● **Task prompt**
Would you output all the entries below without altering a word?

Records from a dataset
⟨

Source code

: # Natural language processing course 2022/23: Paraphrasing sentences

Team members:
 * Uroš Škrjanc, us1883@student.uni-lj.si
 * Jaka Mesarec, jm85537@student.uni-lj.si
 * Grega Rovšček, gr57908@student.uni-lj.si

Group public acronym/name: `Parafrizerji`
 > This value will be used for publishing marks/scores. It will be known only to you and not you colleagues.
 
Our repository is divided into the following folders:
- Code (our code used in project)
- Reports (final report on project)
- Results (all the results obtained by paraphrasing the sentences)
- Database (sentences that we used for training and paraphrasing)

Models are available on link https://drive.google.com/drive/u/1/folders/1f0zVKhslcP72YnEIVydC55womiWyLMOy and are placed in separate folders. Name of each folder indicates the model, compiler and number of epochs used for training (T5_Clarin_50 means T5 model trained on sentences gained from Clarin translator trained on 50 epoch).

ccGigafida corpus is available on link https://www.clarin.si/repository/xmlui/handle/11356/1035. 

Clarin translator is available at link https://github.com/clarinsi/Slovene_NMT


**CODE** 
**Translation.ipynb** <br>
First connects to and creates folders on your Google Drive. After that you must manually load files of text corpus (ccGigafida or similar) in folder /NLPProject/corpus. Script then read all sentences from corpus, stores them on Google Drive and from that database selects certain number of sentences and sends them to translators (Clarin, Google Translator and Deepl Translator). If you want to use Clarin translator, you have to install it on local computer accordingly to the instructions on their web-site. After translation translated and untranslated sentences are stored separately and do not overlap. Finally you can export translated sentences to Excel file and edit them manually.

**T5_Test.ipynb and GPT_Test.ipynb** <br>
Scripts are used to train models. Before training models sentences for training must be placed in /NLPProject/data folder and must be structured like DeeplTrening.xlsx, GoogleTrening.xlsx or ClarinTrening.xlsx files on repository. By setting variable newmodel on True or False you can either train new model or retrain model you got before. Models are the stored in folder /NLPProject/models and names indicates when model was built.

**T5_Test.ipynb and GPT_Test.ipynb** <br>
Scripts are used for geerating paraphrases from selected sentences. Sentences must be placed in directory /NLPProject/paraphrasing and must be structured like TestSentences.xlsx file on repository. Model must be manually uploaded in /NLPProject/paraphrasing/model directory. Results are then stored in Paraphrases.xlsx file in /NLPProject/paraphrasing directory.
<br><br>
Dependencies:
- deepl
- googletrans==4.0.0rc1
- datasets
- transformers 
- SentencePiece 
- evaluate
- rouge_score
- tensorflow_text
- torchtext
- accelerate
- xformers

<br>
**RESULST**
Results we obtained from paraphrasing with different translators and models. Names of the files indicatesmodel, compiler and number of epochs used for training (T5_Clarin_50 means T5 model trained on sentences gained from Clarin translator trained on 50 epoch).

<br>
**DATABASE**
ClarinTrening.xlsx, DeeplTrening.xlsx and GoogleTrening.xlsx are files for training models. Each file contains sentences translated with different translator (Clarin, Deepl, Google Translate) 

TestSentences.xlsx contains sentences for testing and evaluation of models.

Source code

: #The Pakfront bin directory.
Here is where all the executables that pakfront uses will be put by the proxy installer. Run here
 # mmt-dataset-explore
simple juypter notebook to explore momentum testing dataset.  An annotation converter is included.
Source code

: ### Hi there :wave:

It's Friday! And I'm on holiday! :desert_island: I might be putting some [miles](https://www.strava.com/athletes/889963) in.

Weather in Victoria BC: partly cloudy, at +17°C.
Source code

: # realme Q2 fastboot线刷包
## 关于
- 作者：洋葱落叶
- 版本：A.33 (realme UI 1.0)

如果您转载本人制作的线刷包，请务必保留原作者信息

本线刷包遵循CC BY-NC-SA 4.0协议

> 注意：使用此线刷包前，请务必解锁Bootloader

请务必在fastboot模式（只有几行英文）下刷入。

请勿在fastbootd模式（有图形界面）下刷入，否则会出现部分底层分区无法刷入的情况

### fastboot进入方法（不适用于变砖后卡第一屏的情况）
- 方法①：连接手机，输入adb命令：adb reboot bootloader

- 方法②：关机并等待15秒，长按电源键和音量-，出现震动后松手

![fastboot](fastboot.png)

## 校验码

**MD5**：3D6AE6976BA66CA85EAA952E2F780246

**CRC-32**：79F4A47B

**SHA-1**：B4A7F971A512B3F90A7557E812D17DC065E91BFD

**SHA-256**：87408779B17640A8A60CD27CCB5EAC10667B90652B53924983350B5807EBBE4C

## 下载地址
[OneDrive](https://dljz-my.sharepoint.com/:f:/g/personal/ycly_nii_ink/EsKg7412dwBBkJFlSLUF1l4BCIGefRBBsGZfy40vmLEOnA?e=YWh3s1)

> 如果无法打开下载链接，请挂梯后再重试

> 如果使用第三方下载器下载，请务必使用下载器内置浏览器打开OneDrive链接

⟩

● **Reply**
Source code

: # Natural language processing course 2022/23: Paraphrasing sentences

Team members:
 * Uroš Škrjanc, us1883@student.uni-lj.si
 * Jaka Mesarec, jm85537@student.uni-lj.si
 * Grega Rovšček, gr57908@student.uni-lj.si

Group public acronym/name: `Parafrizerji`
 > This value will be used for publishing marks/scores. It will be known only to you and not you colleagues.
 
Our repository is divided into the following folders:
- Code (our code used in project)
- Reports (final report on project)
- Results (all the results obtained by paraphrasing the sentences)
- Database (sentences that we used for training and paraphrasing)

Models are available on link https://drive.google.com/drive/u/1/folders/1f0zVKhslcP72YnEIVydC55womiWyLMOy and are placed in separate folders. Name of each folder indicates the model, compiler and number of epochs used for training (T5_Clarin_50 means T5 model trained on sentences gained from Clarin translator trained on 50 epoch).

ccGigafida corpus is available on link https://www.clarin.si/repository/xmlui/handle/11356/1035. 

Clarin translator is available at link https://github.com/clarinsi/Slovene_NMT


**CODE** 
**Translation.ipynb** <br>
First connects to and creates folders on your Google Drive. After that you must manually load files of text corpus (ccGigafida or similar) in folder /NLPProject/corpus. Script then read all sentences from corpus, stores them on Google Drive and from that database selects certain number of sentences and sends them to translators (Clarin, Google Translator and Deepl Translator). If you want to use Clarin translator, you have to install it on local computer accordingly to the instructions on their web-site. After translation translated and untranslated sentences are stored separately and do not overlap. Finally you can export translated sentences to Excel file and edit them manually.

**T5_Test.ipynb and GPT_Test.ipynb** <br>
Scripts are used to train models. Before training models sentences for training must be placed in /NLPProject/data folder and must be structured like DeeplTrening.xlsx, GoogleTrening.xlsx or ClarinTrening.xlsx files on repository. By setting variable newmodel on True or False you can either train new model or retrain model you got before. Models are the stored in folder /NLPProject/models and names indicates when model was built.

**T5_Test.ipynb and GPT_Test.ipynb** <br>
Scripts are used for geerating paraphrases from selected sentences. Sentences must be placed in directory /NLPProject/paraphrasing and must be structured like TestSentences.xlsx file on repository. Model must be manually uploaded in /NLPProject/paraphrasing/model directory. Results are then stored in Paraphrases.xlsx file in /NLPProject/paraphrasing directory.
<br><br>
Dependencies:
- deepl
- googletrans==4.0.0rc1
- datasets
- transformers 
- SentencePiece 
- evaluate
- rouge_score
- tensorflow_text
- torchtext
- accelerate
- xformers

<br>
**RESULST**
Results we obtained from paraphrasing with different translators and models. Names of the files indicatesmodel, compiler and number of epochs used for training (T5_Clarin_50 means T5 model trained on sentences gained from Clarin translator trained on 50 epoch).

<br>
**DATABASE**
ClarinTrening.xlsx, DeeplTrening.xlsx and GoogleTrening.xlsx are files for training models. Each file contains sentences translated with different translator (Clarin, Deepl, Google Translate) 

TestSentences.xlsx contains sentences for testing and evaluation of models.

Source code

: #The Pakfront bin directory.
Here is where all the executables that pakfront uses will be put by the proxy installer. Run here
 # mmt-dataset-explore
simple juypter notebook to explore momentum testing dataset.  An annotation converter is included.
Source code

: ### Hi there :wave:

It's Friday! And I'm on holiday! :desert_island: I might be putting some [miles](https://www.strava.com/athletes/889963) in.

Weather in Victoria BC: partly cloudy, at +17°C.
Source code

: # realme Q2 fastboot线刷包
## 关于
- 作者：洋葱落叶
- 版本：A.33 (realme UI 1.0)

如果您转载本人制作的线刷包，请务必保留原作者信息

本线刷包遵循CC BY-NC-SA 4.0协议

> 注意：使用此线刷包前，请务必解锁Bootloader

请务必在fastboot模式（只有几行英文）下刷入。

请勿在fastbootd模式（有图形界面）下刷入，否则会出现部分底层分区无法刷入的情况

### fastboot进入方法（不适用于变砖后卡第一屏的情况）
- 方法①：连接手机，输入adb命令：adb reboot bootloader

- 方法②：关机并等待15秒，长按电源键和音量-，出现震动后松手

![fastboot](fastboot.png)

## 校验码

**MD5**：3D6AE6976BA66CA85EAA952E2F780246

**CRC-32**：79F4A47B

**SHA-1**：B4A7F971A512B3F90A7557E812D17DC065E91BFD

**SHA-256**：87408779B17640A8A60CD27CCB5EAC10667B90652B53924983350B5807EBBE4C

## 下载地址
[OneDrive](https://dljz-my.sharepoint.com/:f:/g/personal/ycly_nii_ink/EsKg7412dwBBkJFlSLUF1l4BCIGefRBBsGZfy40vmLEOnA?e=YWh3s1)

> 如果无法打开下载链接，请挂梯后再重试

> 如果使用第三方下载器下载，请务必使用下载器内置浏览器打开OneDrive链接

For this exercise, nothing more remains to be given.